### WORK REQUEST
Write out all the entries below without any change.

##### PROVIDED MATERIAL #####

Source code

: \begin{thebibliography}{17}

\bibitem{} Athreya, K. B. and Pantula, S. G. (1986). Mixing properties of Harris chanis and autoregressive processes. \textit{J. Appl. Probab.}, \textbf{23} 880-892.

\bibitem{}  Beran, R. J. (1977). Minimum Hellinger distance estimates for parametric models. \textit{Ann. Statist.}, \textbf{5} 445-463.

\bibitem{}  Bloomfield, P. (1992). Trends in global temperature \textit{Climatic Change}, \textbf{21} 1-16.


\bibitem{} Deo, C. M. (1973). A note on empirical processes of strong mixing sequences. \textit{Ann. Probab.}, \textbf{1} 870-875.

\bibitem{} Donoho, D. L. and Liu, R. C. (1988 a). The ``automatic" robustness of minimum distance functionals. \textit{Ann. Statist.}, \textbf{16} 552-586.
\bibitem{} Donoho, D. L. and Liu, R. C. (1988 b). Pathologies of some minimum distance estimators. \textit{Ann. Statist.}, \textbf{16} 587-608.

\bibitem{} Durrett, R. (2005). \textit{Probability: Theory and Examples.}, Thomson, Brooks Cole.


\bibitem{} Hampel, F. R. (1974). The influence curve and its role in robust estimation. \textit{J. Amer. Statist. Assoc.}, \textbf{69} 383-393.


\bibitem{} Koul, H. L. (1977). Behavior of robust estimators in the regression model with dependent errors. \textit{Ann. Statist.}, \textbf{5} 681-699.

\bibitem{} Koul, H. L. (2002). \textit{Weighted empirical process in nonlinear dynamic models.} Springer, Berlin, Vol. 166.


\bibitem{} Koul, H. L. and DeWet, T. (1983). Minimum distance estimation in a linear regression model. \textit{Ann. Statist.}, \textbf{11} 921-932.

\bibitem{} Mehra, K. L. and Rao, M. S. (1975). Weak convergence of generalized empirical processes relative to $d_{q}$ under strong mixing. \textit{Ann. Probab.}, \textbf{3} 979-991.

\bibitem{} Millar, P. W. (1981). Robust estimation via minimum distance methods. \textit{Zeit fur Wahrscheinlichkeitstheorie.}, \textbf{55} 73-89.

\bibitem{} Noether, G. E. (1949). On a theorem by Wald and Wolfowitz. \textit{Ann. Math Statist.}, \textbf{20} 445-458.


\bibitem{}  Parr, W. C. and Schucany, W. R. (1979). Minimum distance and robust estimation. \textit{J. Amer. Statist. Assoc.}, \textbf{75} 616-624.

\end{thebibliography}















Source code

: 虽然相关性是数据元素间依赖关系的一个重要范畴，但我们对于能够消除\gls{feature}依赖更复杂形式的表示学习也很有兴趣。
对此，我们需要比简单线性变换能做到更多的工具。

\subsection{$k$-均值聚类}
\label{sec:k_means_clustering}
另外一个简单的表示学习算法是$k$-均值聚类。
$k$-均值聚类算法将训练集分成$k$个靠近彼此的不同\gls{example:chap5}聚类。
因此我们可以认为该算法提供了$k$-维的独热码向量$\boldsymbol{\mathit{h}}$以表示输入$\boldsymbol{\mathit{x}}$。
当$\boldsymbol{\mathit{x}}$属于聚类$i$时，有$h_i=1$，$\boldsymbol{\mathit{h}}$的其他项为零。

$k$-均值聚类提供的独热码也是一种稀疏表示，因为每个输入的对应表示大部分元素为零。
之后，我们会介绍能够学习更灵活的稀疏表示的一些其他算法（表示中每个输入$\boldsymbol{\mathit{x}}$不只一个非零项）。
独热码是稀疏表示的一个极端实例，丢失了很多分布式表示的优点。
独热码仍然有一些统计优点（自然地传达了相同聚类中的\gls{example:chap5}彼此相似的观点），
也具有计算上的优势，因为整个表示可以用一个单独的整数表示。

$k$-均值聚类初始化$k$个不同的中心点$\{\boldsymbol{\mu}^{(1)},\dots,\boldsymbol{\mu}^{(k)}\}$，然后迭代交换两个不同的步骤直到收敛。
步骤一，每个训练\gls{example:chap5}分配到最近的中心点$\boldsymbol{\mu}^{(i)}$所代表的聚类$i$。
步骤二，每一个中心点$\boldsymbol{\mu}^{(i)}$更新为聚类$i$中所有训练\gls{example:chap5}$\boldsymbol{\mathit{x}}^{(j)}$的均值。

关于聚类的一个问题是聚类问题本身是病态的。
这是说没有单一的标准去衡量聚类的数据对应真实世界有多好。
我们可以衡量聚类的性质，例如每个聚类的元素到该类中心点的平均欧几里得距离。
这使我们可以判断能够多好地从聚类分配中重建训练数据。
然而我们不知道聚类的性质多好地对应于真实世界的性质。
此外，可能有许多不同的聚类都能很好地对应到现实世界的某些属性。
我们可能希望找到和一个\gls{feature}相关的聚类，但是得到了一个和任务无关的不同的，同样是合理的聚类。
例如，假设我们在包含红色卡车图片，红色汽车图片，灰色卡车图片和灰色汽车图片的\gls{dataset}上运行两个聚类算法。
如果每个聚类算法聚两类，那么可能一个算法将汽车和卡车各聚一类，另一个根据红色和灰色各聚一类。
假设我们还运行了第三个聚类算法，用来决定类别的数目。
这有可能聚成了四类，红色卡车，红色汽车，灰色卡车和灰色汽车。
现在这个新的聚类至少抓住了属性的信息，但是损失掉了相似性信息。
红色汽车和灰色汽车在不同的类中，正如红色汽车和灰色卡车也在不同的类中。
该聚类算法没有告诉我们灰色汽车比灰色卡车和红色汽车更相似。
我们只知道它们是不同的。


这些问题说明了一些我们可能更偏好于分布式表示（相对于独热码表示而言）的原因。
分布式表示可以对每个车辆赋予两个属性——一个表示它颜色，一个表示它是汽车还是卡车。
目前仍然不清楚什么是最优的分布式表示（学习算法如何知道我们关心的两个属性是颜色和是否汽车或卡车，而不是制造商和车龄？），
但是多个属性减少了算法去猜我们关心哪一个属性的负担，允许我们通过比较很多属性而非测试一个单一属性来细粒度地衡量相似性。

#####

### TASK ANSWER
Source code

: \begin{thebibliography}{17}

\bibitem{} Athreya, K. B. and Pantula, S. G. (1986). Mixing properties of Harris chanis and autoregressive processes. \textit{J. Appl. Probab.}, \textbf{23} 880-892.

\bibitem{}  Beran, R. J. (1977). Minimum Hellinger distance estimates for parametric models. \textit{Ann. Statist.}, \textbf{5} 445-463.

\bibitem{}  Bloomfield, P. (1992). Trends in global temperature \textit{Climatic Change}, \textbf{21} 1-16.


\bibitem{} Deo, C. M. (1973). A note on empirical processes of strong mixing sequences. \textit{Ann. Probab.}, \textbf{1} 870-875.

\bibitem{} Donoho, D. L. and Liu, R. C. (1988 a). The ``automatic" robustness of minimum distance functionals. \textit{Ann. Statist.}, \textbf{16} 552-586.
\bibitem{} Donoho, D. L. and Liu, R. C. (1988 b). Pathologies of some minimum distance estimators. \textit{Ann. Statist.}, \textbf{16} 587-608.

\bibitem{} Durrett, R. (2005). \textit{Probability: Theory and Examples.}, Thomson, Brooks Cole.


\bibitem{} Hampel, F. R. (1974). The influence curve and its role in robust estimation. \textit{J. Amer. Statist. Assoc.}, \textbf{69} 383-393.


\bibitem{} Koul, H. L. (1977). Behavior of robust estimators in the regression model with dependent errors. \textit{Ann. Statist.}, \textbf{5} 681-699.

\bibitem{} Koul, H. L. (2002). \textit{Weighted empirical process in nonlinear dynamic models.} Springer, Berlin, Vol. 166.


\bibitem{} Koul, H. L. and DeWet, T. (1983). Minimum distance estimation in a linear regression model. \textit{Ann. Statist.}, \textbf{11} 921-932.

\bibitem{} Mehra, K. L. and Rao, M. S. (1975). Weak convergence of generalized empirical processes relative to $d_{q}$ under strong mixing. \textit{Ann. Probab.}, \textbf{3} 979-991.

\bibitem{} Millar, P. W. (1981). Robust estimation via minimum distance methods. \textit{Zeit fur Wahrscheinlichkeitstheorie.}, \textbf{55} 73-89.

\bibitem{} Noether, G. E. (1949). On a theorem by Wald and Wolfowitz. \textit{Ann. Math Statist.}, \textbf{20} 445-458.


\bibitem{}  Parr, W. C. and Schucany, W. R. (1979). Minimum distance and robust estimation. \textit{J. Amer. Statist. Assoc.}, \textbf{75} 616-624.

\end{thebibliography}















Source code

: 虽然相关性是数据元素间依赖关系的一个重要范畴，但我们对于能够消除\gls{feature}依赖更复杂形式的表示学习也很有兴趣。
对此，我们需要比简单线性变换能做到更多的工具。

\subsection{$k$-均值聚类}
\label{sec:k_means_clustering}
另外一个简单的表示学习算法是$k$-均值聚类。
$k$-均值聚类算法将训练集分成$k$个靠近彼此的不同\gls{example:chap5}聚类。
因此我们可以认为该算法提供了$k$-维的独热码向量$\boldsymbol{\mathit{h}}$以表示输入$\boldsymbol{\mathit{x}}$。
当$\boldsymbol{\mathit{x}}$属于聚类$i$时，有$h_i=1$，$\boldsymbol{\mathit{h}}$的其他项为零。

$k$-均值聚类提供的独热码也是一种稀疏表示，因为每个输入的对应表示大部分元素为零。
之后，我们会介绍能够学习更灵活的稀疏表示的一些其他算法（表示中每个输入$\boldsymbol{\mathit{x}}$不只一个非零项）。
独热码是稀疏表示的一个极端实例，丢失了很多分布式表示的优点。
独热码仍然有一些统计优点（自然地传达了相同聚类中的\gls{example:chap5}彼此相似的观点），
也具有计算上的优势，因为整个表示可以用一个单独的整数表示。

$k$-均值聚类初始化$k$个不同的中心点$\{\boldsymbol{\mu}^{(1)},\dots,\boldsymbol{\mu}^{(k)}\}$，然后迭代交换两个不同的步骤直到收敛。
步骤一，每个训练\gls{example:chap5}分配到最近的中心点$\boldsymbol{\mu}^{(i)}$所代表的聚类$i$。
步骤二，每一个中心点$\boldsymbol{\mu}^{(i)}$更新为聚类$i$中所有训练\gls{example:chap5}$\boldsymbol{\mathit{x}}^{(j)}$的均值。

关于聚类的一个问题是聚类问题本身是病态的。
这是说没有单一的标准去衡量聚类的数据对应真实世界有多好。
我们可以衡量聚类的性质，例如每个聚类的元素到该类中心点的平均欧几里得距离。
这使我们可以判断能够多好地从聚类分配中重建训练数据。
然而我们不知道聚类的性质多好地对应于真实世界的性质。
此外，可能有许多不同的聚类都能很好地对应到现实世界的某些属性。
我们可能希望找到和一个\gls{feature}相关的聚类，但是得到了一个和任务无关的不同的，同样是合理的聚类。
例如，假设我们在包含红色卡车图片，红色汽车图片，灰色卡车图片和灰色汽车图片的\gls{dataset}上运行两个聚类算法。
如果每个聚类算法聚两类，那么可能一个算法将汽车和卡车各聚一类，另一个根据红色和灰色各聚一类。
假设我们还运行了第三个聚类算法，用来决定类别的数目。
这有可能聚成了四类，红色卡车，红色汽车，灰色卡车和灰色汽车。
现在这个新的聚类至少抓住了属性的信息，但是损失掉了相似性信息。
红色汽车和灰色汽车在不同的类中，正如红色汽车和灰色卡车也在不同的类中。
该聚类算法没有告诉我们灰色汽车比灰色卡车和红色汽车更相似。
我们只知道它们是不同的。


这些问题说明了一些我们可能更偏好于分布式表示（相对于独热码表示而言）的原因。
分布式表示可以对每个车辆赋予两个属性——一个表示它颜色，一个表示它是汽车还是卡车。
目前仍然不清楚什么是最优的分布式表示（学习算法如何知道我们关心的两个属性是颜色和是否汽车或卡车，而不是制造商和车龄？），
但是多个属性减少了算法去猜我们关心哪一个属性的负担，允许我们通过比较很多属性而非测试一个单一属性来细粒度地衡量相似性。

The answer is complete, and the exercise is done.